Waterless Skincare unter der Lupe
Wie so viele Beauty-Trends wurzelt auch der Hype um wasserfreie Kosmetik in Südkorea. Dort stand allerdings weniger der Umweltschutz-Aspekt im Vordergrund, sondern die höhere Qualität. Denn wo der Füllstoff Wasser wegfällt, ist mehr Platz für Hochwertiges. Der Trend schwappte zuerst über nach Amerika und Australien und kommt nun auch in Europa an. Hier trifft er schlussendlich auf die wachsende Gemeinde aus Naturkosmetik- und Zero-Waste-Fans, die sich ihre Ökobilanz auch im Beauty-Regal nicht gern verwässern lassen. Wasserfrei heißt aber nicht immer, dass Produkte in trockener Form als unverpackte Shampoo-Bars, feste Bodybutter oder als Pulver daherkommen müssen.
Auch gewohnt cremige Texturen, die schnell einziehen, sind möglich. Anstelle des Wassers verwendet man in der Herstellung Fette, Öle, Wachse und öllösliche Inhaltsstoffe. Produkte auf Wasserbasis erfordern oft hohe Mengen an synthetischen Konservierungsmitteln, da Wasser ein guter Nährboden für Bakterien ist. Ein wasserfreies Produkt braucht demnach keine oder weniger Konservierungsmittel. Und wo Bakterien keine Chance haben, muss auch nicht doppelt und dreifach verpackt werden. Das Versandgewicht wird somit reduziert und der ökologische Fußabdruck nochmal gesenkt.
Ein Tröpfchen Wasser
Vor allem Cremes ohne Konservierungsmittel haben aber einen kleinen Nachteil: Oft sind sie nur bis zu einem Jahr nach Herstellung bzw. sechs Monate nach dem Öffnen haltbar. Was im Endverbrauch nicht weiter schlimm ist, kann für die Kosmetikunternehmen, die dadurch immer frisch produzieren müssen, herausfordernd sein. Das macht sich nicht selten im höheren Verkaufspreis bemerkbar. Da die reichhaltigeren Inhaltsstoffe aber viel ergiebiger sind, gleicht sich das wieder aus. Empfohlen wird übrigens, die Produkte nach dem Reinigen direkt auf die feuchte Haut aufzutragen, damit die Emulsion optimal einziehen kann. Ganz ohne Wasser geht es somit doch nicht, sei es als Transportmittel für andere Inhaltsstoffe oder für die Textur.
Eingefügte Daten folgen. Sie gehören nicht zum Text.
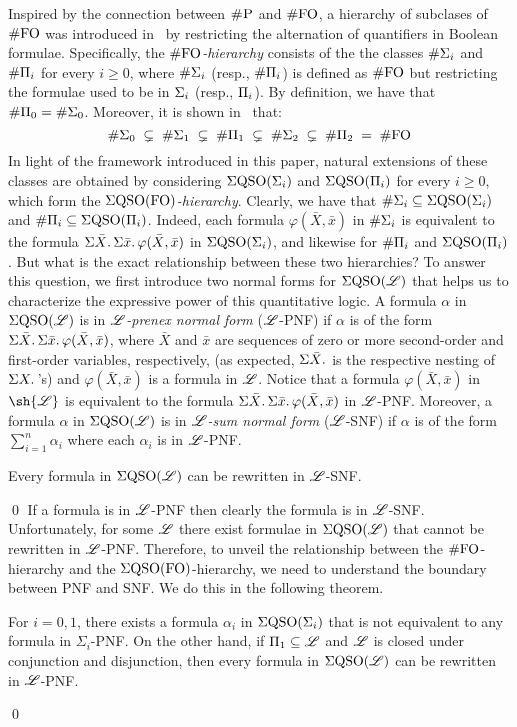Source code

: 
Inspired by the connection between $\text{\sc \#P}$ and $\#{\rm FO}$, a hierarchy of subclases of $\#{\rm FO}$ was introduced in~\cite{SalujaST95} 
by restricting the alternation of quantifiers in Boolean formulae.
Specifically, the \emph{$\#{\rm FO}$-hierarchy} consists of the 
the classes $\#\Sigma_{i}$ and $\#\Pi_{i}$ for every $i \geq 0$, where $\#\Sigma_{i}$ (resp., $\#\Pi_{i}$) is defined as $\#{\rm FO}$ but restricting the formulae used to be in $\Sigma_{i}$ (resp., $\Pi_{i}$).
By definition, we have that $\#\Pi_{0} = \#\Sigma_{0}$. Moreover, it is shown in~\cite{SalujaST95} that:
\[
\#\Sigma_{0} \; \subsetneq \; \#\Sigma_{1} \; \subsetneq \; \#\Pi_{1} \; \subsetneq \; \#\Sigma_{2} \; \subsetneq \; \#\Pi_{2} \; = \; \#{\rm FO} 
\]
In light of the framework introduced in this paper, natural extensions of these classes are obtained by considering 
$\Sigma{\rm QSO}(\Sigma_{i})$ and $\Sigma{\rm QSO}(\Pi_{i})$ for every $i \geq 0$, which form the \emph{$\Sigma{\rm QSO}({\rm FO})$-hierarchy}.
Clearly, we have that $\#\Sigma_{i} \subseteq \Sigma{\rm QSO}(\Sigma_{i})$ and $\#\Pi_{i} \subseteq \Sigma{\rm QSO}(\Pi_{i})$. Indeed, each formula $\varphi(\bar{X}, \bar{x})$ in $\#\Sigma_{i}$ is equivalent to the formula $\Sigma{\bar X}.\, \Sigma{\bar x}.\, \varphi(\bar{X}, \bar{x})$ in $\Sigma{\rm QSO}(\Sigma_{i})$, and likewise for $\#\Pi_{i}$ and $\Sigma{\rm QSO}(\Pi_{i})$.
But what is the exact relationship between these two hierarchies?
To answer this question, we first introduce two normal forms for $\Sigma{\rm QSO}(\mathscr{L})$ that helps us to characterize the expressive power of this quantitative logic.
A formula $\alpha$ in $\Sigma{\rm QSO}(\mathscr{L})$ is in \emph{$\mathscr{L}$-prenex normal form} ($\mathscr{L}$-PNF) 
if $\alpha$ is of the form
$\Sigma{\bar{X}}.\, \Sigma{\bar{x}}.\, \varphi(\bar{X}, \bar{x})$,
where $\bar{X}$ and $\bar{x}$ are sequences of zero or more second-order and first-order variables, respectively, (as expected, $\Sigma{\bar{X}}.\,\!$ is the respective nesting of $\Sigma{X}.\,$'s) and $\varphi(\bar{X}, \bar{x})$ is a formula in $\mathscr{L}$. Notice that 
a formula $\varphi(\bar{X}, \bar{x})$ in $\sh{\LL}$ is equivalent to the formula $\Sigma{\bar X}.\, \Sigma{\bar x}.\, \varphi(\bar{X}, \bar{x})$ in $\mathscr{L}$-PNF. 
Moreover, a formula $\alpha$ in $\Sigma{\rm QSO}(\mathscr{L})$ is in \emph{$\mathscr{L}$-sum normal form} ($\mathscr{L}$-SNF) if $\alpha$ is of the form $\sum_{i=1}^n \alpha_i$ where each $\alpha_i$ is in $\mathscr{L}$-PNF. 
\begin{prop}\label{theo-pnf-snf}
Every formula in $\Sigma{\rm QSO}(\mathscr{L})$ can be rewritten in $\mathscr{L}$-SNF.
\end{prop}
\proof

\qed
If a formula is in $\mathscr{L}$-PNF then clearly the formula is in $\mathscr{L}$-SNF.
Unfortunately, for some $\mathscr{L}$ there exist formulae in $\Sigma{\rm QSO}(\mathscr{L})$  that cannot be rewritten in $\mathscr{L}$-PNF.
Therefore, to unveil the relationship between the $\#{\rm FO}$-hierarchy and the $\Sigma{\rm QSO}({\rm FO})$-hierarchy, we need to understand the boundary between PNF and SNF. We do this in the following theorem. 
\begin{thm}\label{theo-pi1-pnf}
For $i = 0,1$, there exists a formula $\alpha_i$ in $\Sigma{\rm QSO}(\Sigma_{i})$ that is not equivalent to any formula in $\Sigma_i$-PNF. 
On the other hand, if $\Pi_{1} \subseteq \mathscr{L}$ and $\mathscr{L}$ is closed under conjunction and disjunction, then every formula in $\Sigma{\rm QSO}(\mathscr{L})$ can be rewritten in $\mathscr{L}$-PNF. 
\end{thm}
\proof

\qed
Statt kostbarem Trinkwasser wird für Waterless Skincare Produkte deshalb oft die Flüssigkeit genutzt, die Pflanzen oder Früchte bereits mitbringen. Als Nebenprodukt wird dieses mit Nährstoffen versetzte Wasser oft entsorgt, hätte für die Haut aber hervorragende Wirkung. Genauso wie Algenextrakt, das neben seinen feuchtigkeitsspendenden Eigenschaften völlig ohne Wasserverschwendung extrahiert werden kann. Algen benötigen zudem kein Süßwasser, wachsen exponentiell und können nachhaltig geerntet werden.
Wasserfrei = nachhaltig?
Bei sogenannten Hydrolaten trübt sich das Wasser allerdings ein bisschen. Diese fallen zwar bei der Wasserdampfdestillation ätherischer Öle an, die aber immer noch viel Süßwasser erfordert. Nicht jedes Produkt, das ohne Wasser auskommt, ist also automatisch nachhaltig. Öle sind beispielsweise wasserfrei, die Kultivierung der Pflanzen, aus denen sie gepresst werden aber nicht immer unbedenklich. Wasser wird außerdem benötigt, um die Maschinen in der Kosmetikproduktion zu reinigen und auch Verpackungen haben einen hohen „Water Footprint“. So ganz ohne Wasserverschwendung wird unsere Pflegeroutine also nie auskommen. Aber wer dennoch einen Beitrag zum Sparen leisten will, schaut vor dem Kosmetik-Kauf einfach etwas genauer hin.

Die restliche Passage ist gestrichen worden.